I picture myself scrounging out an outlet at Shedd Aquarium, so I could finish the last chapter for the first time by the Beluga whales.  I've always really liked those Beluga whales.

I picture myself sitting at a table at a Rogers Park diner, half-eaten grilled cheese beside my laptop, puzzling out some plot point while daring to imagine a life where this was what I did for a living (wrote books, not ate grilled cheese... although I suppose that'd be a pretty good career too).

I loved to write this book.

But, because it is I not Iggy who is the realest, I need to be honest: it's not great.  It has moments that are pretty good. There are paragraphs that hover around really good.  But it is not great.  It is only sort of good here and there.   I failed to hold myself up to the kind of rigorous honesty that you need to make something great.  I pulled punches that George Eliot would never have pulled.  And despite the years I spent writing it, I was lazy as fuck at several points.

And goddammit, I could never fucking figure out how to start this thing!

This doesn't make me sad, though.  Well, it makes me a little sad.  I would have liked to write something that people would read and discuss at book clubs.  I would have loved to have written something really good. But I didn't.

But I still loved to write this book.

I loved living in that world. I love Brooke and Rosie and Tre and Will.  And I'm glad I got to know them.  I loved needling away at sentences and taking long walks to try and figure out how to move the plot into the 20th century.  I loved imagining a Chicago bar in the 60s and describing the work I did when I learned how to work at a bar.

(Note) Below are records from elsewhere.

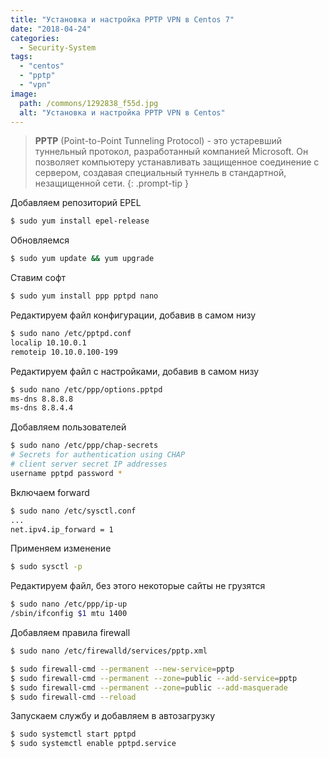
 ```yaml
---
title: "Установка и настройка PPTP VPN в Centos 7"
date: "2018-04-24"
categories: 
  - Security-System
tags: 
  - "centos"
  - "pptp"
  - "vpn"
image:
  path: /commons/1292838_f55d.jpg
  alt: "Установка и настройка PPTP VPN в Centos"
---
```


> **PPTP** (Point-to-Point Tunneling Protocol) - это устаревший туннельный протокол, разработанный компанией Microsoft. Он позволяет компьютеру устанавливать защищенное соединение с сервером, создавая специальный туннель в стандартной, незащищенной сети.
{: .prompt-tip }

Добавляем репозиторий EPEL

```sh
$ sudo yum install epel-release
```

Обновляемся

```sh
$ sudo yum update && yum upgrade
```

Ставим софт

```sh
$ sudo yum install ppp pptpd nano
```

Редактируем файл конфигурации, добавив в самом низу

```sh
$ sudo nano /etc/pptpd.conf
localip 10.10.0.1
remoteip 10.10.0.100-199
```

Редактируем файл с настройками, добавив в самом низу

```sh
$ sudo nano /etc/ppp/options.pptpd
ms-dns 8.8.8.8
ms-dns 8.8.4.4
```

Добавляем пользователей

```sh
$ sudo nano /etc/ppp/chap-secrets
# Secrets for authentication using CHAP
# client server secret IP addresses
username pptpd password *
```

Включаем forward

```sh
$ sudo nano /etc/sysctl.conf
...
net.ipv4.ip_forward = 1
```

Применяем изменение

```sh
$ sudo sysctl -p
```

Редактируем файл, без этого некоторые сайты не грузятся

```sh
$ sudo nano /etc/ppp/ip-up
/sbin/ifconfig $1 mtu 1400
```

Добавляем правила firewall

```sh
$ sudo nano /etc/firewalld/services/pptp.xml
```

```sh
$ sudo firewall-cmd --permanent --new-service=pptp
$ sudo firewall-cmd --permanent --zone=public --add-service=pptp
$ sudo firewall-cmd --permanent --zone=public --add-masquerade
$ sudo firewall-cmd --reload
```

Запускаем службу и добавляем в автозагрузку

```sh
$ sudo systemctl start pptpd
$ sudo systemctl enable pptpd.service
```

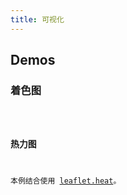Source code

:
 ```yaml
---
title: 可视化
---
```


## Demos

### 着色图

<code src="./visualizations/basic" />

### 热力图

本例结合使用 [leaflet.heat](https://github.com/Leaflet/Leaflet.heat)。

<code src="./visualizations/heat" />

I loved to write this book.

So even if I don't think it's in the cards for me to make a living by writing stories, I can still write stories.  There is merit and there is joy in trying to tell a story even if you are not entirely successful in the telling.

It's time to put The March behind me and start a new story.  And I'll pop those stories up here as they come.  And maybe it won't even take me another 7 years.